Robert Downey, Jr. and Zach Galifianakis exchange bon mots in

The #3 film was Tyler Perry’s theatrical adaptation of a very non-Tyler Perry play, “For Colored Girls.” The heavy-duty drama earned true to Mr. Perry’s form with his traditional audience base, and generated an estimate of $20.5 million for Lionsgate. Say what you will about Mr. Perry, an adaptation of an acclaimed poetry-based play earning that kind of cash requires someone with his kind of populist sensibilities and appeal.

In the #4 spot, the age-spanning action-comedy, “RED,” continues to maintain its hold on the box office with an estimate of over $8.85 million for Summit. Last week’s Halloween #1, “Saw 3D,” had the expected big second weekend drop, plus a bit extra. It lost 63.6% for a Week 2 estimate of $8.2 million. “Paranormal Activity 2” is also dropping, but less dramatically (55.8%). It earned an estimated $7.29 million for Paramount in its third week.

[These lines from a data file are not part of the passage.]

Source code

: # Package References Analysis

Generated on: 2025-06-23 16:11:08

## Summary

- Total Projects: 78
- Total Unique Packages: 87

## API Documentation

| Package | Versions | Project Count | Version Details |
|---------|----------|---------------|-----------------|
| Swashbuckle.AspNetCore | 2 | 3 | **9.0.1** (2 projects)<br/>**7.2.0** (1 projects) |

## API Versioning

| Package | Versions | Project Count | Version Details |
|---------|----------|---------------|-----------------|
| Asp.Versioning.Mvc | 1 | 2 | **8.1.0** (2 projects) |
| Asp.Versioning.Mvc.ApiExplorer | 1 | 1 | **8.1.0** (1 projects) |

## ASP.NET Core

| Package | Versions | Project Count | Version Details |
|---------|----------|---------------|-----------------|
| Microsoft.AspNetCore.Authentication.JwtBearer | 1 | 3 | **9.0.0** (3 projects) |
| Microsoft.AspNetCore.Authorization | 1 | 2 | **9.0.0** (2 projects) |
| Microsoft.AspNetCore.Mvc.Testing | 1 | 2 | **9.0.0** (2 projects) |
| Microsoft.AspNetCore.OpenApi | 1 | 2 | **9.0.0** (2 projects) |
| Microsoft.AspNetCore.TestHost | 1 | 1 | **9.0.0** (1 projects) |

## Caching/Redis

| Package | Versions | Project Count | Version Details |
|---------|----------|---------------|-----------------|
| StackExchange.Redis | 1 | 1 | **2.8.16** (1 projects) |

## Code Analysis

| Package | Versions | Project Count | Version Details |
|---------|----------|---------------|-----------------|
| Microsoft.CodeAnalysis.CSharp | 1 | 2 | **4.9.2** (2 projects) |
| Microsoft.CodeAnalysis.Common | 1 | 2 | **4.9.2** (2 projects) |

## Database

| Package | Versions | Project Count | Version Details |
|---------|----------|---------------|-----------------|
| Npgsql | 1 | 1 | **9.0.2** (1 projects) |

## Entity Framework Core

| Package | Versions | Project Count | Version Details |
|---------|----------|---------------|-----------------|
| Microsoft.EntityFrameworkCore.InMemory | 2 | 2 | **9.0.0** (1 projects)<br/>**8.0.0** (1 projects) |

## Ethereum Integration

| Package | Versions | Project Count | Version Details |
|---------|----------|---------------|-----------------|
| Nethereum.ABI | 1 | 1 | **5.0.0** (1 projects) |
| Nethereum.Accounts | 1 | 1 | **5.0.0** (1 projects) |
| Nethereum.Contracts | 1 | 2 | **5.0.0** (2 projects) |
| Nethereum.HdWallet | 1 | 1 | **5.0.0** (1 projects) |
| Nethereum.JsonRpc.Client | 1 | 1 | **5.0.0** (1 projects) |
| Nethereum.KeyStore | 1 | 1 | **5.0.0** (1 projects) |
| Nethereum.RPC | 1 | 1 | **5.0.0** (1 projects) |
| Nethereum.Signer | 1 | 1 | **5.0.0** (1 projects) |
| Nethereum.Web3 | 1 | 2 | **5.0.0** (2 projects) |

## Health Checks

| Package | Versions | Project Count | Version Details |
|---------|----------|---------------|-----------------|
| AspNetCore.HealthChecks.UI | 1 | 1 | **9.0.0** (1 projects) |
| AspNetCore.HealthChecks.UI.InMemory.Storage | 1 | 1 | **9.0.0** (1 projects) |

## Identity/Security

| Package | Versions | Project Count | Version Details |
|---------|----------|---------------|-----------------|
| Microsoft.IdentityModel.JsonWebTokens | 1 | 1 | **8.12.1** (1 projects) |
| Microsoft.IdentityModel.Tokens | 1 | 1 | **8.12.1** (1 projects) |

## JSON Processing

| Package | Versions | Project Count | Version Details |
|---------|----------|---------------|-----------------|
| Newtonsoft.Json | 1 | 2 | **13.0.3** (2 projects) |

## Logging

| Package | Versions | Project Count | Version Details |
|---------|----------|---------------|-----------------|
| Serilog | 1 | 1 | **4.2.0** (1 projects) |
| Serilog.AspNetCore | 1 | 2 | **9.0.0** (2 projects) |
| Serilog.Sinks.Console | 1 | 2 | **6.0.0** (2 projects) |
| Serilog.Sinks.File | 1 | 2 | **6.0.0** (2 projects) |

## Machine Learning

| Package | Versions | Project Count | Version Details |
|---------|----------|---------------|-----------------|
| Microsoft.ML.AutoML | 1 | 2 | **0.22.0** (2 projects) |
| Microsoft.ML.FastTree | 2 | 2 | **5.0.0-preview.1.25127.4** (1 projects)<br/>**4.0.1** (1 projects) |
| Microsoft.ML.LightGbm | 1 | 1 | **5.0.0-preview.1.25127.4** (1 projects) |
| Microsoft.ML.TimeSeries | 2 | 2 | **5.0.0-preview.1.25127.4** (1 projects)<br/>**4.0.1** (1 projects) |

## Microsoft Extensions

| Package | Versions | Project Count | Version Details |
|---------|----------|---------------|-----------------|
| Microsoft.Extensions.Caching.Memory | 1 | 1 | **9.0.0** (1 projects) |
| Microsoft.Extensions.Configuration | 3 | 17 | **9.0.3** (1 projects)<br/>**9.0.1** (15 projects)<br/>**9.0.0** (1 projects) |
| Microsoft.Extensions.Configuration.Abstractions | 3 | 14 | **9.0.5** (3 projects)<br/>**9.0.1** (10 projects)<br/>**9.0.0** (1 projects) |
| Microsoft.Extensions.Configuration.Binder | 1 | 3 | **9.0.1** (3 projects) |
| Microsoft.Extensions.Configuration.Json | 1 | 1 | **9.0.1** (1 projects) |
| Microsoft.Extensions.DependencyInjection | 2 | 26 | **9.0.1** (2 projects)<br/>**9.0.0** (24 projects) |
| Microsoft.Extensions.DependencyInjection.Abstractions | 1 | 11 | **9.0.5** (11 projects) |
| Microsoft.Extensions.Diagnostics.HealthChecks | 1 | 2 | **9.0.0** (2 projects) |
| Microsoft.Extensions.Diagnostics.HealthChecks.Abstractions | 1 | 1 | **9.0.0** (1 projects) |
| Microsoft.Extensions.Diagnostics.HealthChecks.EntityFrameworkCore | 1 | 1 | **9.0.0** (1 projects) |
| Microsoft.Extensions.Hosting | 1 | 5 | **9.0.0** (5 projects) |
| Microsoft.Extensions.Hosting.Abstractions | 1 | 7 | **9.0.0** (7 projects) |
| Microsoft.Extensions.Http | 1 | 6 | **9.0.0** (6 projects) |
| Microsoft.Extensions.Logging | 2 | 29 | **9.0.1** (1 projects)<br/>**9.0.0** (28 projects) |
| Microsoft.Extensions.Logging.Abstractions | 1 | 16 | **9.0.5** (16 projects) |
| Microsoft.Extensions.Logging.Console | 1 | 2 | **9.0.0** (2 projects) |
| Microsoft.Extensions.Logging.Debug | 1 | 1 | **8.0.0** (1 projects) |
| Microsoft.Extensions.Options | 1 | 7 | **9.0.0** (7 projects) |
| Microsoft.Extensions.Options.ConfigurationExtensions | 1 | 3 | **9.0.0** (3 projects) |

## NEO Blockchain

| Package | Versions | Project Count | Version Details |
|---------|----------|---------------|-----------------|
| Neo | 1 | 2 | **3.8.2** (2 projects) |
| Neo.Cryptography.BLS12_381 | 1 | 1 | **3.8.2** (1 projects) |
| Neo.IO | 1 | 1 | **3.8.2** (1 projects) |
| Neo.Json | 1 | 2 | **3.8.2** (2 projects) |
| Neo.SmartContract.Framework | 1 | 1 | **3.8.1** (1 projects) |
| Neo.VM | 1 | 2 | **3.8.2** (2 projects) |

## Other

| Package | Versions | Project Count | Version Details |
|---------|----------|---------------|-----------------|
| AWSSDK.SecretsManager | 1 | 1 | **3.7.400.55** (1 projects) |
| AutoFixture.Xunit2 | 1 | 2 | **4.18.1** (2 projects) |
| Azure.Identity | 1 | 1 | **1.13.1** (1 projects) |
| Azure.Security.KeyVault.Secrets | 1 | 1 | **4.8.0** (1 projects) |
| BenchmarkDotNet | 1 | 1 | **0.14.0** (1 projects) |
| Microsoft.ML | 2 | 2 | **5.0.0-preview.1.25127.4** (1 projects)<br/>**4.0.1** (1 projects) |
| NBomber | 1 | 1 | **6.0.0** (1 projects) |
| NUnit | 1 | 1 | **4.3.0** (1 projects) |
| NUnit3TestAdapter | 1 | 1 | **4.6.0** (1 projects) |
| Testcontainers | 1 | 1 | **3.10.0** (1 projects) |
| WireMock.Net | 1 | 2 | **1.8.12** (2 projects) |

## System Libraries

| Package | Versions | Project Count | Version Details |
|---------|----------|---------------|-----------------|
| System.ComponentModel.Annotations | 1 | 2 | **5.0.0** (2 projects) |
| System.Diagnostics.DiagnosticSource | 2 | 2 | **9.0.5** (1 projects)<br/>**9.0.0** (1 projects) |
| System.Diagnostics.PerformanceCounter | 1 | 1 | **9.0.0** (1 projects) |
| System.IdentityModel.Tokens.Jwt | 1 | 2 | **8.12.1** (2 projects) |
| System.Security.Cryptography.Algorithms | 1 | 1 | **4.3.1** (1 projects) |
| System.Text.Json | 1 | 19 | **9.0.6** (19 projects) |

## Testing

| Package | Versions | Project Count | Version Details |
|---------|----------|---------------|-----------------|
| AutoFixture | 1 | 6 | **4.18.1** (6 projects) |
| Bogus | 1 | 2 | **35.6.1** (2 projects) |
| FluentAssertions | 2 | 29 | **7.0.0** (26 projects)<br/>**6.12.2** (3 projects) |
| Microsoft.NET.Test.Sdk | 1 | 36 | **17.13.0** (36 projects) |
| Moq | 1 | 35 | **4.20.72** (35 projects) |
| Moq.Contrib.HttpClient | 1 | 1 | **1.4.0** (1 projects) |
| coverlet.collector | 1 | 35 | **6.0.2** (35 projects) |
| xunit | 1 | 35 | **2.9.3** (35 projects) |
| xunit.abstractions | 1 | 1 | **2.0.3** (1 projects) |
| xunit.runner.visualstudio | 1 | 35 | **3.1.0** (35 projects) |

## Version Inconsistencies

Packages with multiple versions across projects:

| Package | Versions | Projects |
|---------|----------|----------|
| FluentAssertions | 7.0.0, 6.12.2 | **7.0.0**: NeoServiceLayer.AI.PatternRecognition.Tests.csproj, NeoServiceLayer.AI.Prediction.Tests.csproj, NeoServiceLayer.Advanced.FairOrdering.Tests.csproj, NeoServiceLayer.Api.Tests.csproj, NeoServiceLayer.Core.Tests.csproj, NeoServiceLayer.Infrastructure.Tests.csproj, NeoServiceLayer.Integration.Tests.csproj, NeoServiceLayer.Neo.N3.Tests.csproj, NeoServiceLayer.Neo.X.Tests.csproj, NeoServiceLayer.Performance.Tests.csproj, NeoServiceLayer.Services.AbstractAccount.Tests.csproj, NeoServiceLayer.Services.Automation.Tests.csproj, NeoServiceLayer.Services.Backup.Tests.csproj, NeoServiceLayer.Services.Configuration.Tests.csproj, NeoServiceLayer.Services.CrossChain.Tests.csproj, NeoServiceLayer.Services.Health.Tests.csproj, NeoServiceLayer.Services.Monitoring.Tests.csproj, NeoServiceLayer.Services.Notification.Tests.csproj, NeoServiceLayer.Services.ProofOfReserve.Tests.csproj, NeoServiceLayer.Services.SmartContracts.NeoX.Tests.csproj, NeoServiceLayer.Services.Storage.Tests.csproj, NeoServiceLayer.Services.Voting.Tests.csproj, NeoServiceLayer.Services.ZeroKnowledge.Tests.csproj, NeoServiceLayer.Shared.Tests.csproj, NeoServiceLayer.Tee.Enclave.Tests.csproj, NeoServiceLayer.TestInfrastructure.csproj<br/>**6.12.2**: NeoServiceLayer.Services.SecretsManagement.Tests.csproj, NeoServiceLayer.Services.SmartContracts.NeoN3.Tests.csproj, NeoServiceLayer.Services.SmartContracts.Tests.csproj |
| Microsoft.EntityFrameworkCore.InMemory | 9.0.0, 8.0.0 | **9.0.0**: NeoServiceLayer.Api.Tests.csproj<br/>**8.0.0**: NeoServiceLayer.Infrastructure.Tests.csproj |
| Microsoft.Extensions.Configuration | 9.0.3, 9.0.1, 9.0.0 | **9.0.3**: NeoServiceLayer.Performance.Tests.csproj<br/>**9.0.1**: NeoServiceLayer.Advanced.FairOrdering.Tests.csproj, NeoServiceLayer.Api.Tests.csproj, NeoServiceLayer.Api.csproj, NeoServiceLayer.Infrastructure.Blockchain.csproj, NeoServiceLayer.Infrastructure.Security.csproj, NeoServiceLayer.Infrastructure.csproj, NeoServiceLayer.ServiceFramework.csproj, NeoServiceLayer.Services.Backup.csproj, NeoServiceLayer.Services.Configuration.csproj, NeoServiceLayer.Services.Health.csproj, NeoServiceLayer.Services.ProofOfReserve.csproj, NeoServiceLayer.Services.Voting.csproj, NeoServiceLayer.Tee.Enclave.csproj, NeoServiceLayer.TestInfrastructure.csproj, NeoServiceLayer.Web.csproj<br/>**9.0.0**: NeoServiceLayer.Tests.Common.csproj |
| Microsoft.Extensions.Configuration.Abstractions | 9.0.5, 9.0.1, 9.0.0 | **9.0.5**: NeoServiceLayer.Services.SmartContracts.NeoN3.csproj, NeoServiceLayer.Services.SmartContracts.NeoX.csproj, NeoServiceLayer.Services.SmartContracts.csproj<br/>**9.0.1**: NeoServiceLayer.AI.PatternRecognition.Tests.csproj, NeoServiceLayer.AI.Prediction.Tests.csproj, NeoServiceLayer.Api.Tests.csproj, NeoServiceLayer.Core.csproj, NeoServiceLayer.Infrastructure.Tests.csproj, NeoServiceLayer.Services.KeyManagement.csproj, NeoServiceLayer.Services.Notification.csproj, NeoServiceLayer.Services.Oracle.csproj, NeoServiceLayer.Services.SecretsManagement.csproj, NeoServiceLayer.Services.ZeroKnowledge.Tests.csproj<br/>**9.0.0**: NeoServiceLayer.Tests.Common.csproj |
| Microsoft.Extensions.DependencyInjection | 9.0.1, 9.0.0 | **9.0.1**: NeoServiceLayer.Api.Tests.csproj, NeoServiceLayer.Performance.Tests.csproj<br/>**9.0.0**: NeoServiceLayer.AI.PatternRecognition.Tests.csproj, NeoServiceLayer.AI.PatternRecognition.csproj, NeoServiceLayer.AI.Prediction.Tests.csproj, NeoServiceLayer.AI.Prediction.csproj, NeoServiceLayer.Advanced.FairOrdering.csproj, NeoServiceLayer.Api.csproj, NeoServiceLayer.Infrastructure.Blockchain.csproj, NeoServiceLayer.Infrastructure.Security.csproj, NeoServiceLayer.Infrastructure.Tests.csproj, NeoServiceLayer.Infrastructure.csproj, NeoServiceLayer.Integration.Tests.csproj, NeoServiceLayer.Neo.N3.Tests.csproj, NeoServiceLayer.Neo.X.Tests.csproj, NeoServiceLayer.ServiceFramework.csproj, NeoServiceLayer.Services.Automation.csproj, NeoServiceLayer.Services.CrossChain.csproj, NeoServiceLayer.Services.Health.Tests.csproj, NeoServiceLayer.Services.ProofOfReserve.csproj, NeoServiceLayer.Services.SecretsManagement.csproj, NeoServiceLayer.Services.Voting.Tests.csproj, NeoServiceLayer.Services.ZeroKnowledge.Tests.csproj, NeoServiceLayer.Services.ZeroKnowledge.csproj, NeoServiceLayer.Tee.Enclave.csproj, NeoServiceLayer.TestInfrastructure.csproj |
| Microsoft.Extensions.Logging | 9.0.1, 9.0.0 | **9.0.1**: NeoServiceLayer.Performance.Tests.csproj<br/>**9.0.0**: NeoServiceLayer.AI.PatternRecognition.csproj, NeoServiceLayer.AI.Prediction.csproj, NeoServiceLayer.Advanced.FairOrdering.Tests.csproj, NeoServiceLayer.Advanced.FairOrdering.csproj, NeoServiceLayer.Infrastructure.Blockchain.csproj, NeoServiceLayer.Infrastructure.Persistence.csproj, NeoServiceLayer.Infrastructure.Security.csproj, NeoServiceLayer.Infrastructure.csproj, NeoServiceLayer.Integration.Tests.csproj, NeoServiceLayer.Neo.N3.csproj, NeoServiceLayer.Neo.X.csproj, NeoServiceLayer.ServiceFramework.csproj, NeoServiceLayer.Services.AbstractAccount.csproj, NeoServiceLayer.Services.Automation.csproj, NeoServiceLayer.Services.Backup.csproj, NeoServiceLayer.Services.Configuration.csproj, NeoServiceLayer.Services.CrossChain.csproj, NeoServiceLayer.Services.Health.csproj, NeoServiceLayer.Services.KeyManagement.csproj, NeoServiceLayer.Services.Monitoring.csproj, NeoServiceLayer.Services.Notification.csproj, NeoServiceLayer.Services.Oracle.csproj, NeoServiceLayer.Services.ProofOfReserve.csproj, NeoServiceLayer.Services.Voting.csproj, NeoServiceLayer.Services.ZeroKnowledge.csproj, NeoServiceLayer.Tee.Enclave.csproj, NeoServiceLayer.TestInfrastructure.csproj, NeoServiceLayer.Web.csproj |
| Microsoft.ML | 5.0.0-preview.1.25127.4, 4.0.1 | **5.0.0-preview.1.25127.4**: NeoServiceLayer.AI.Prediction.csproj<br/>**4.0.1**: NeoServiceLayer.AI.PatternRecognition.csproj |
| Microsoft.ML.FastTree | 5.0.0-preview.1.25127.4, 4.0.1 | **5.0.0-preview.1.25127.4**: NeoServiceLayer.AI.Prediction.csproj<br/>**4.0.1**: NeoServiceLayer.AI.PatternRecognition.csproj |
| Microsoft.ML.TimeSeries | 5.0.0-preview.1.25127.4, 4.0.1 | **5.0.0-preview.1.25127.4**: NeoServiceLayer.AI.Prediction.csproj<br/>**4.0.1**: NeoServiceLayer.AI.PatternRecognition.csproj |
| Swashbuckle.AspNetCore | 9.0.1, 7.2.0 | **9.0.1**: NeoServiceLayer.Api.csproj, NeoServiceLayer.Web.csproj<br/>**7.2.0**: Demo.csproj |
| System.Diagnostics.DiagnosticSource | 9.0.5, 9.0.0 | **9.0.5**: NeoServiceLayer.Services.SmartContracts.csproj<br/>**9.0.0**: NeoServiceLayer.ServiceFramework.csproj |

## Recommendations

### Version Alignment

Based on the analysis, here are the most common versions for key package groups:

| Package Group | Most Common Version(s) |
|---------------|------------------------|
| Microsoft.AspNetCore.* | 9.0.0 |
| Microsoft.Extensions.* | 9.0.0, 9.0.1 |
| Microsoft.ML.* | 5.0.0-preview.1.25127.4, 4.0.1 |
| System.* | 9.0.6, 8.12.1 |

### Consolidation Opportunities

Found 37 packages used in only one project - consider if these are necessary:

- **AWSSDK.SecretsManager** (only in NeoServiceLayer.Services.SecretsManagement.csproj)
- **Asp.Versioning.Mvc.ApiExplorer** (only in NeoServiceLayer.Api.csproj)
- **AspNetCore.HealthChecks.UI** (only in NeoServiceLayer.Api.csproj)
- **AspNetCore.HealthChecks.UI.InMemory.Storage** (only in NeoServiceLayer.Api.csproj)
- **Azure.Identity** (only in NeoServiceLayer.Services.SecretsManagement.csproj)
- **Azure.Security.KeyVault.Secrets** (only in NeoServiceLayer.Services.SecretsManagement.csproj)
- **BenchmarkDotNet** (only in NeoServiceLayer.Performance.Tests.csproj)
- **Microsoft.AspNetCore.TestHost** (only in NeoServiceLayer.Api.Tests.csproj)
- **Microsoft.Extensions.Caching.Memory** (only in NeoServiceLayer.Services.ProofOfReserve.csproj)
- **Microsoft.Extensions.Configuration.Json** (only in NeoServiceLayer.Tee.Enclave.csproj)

Among limited releases, the four theaters showing Danny Boyle’s much discussed James Franco near-one-man-show, “127 Hours,” showed that audiences were willing to pay an arm, if not a leg, to see the fact-based ordeal film and things look promising for a wider release. It endured a spectacular per-screen average of $66,500 for a total of $266,000. Less stratospheric, but still healthy, was the 46 theater debut of the fact-based political ordeal drama, “Fair Game,” featuring Sean Penn and Naomi Watts as Bush-era National Security Council analyst Joe Wilson and his wife, spy Valerie Plame, who was very illegally outed by members of the Bush Administration. (Their defense: it was an accident. Woops.) It earned a per-screen average north of $15,000 and a total of $700,000.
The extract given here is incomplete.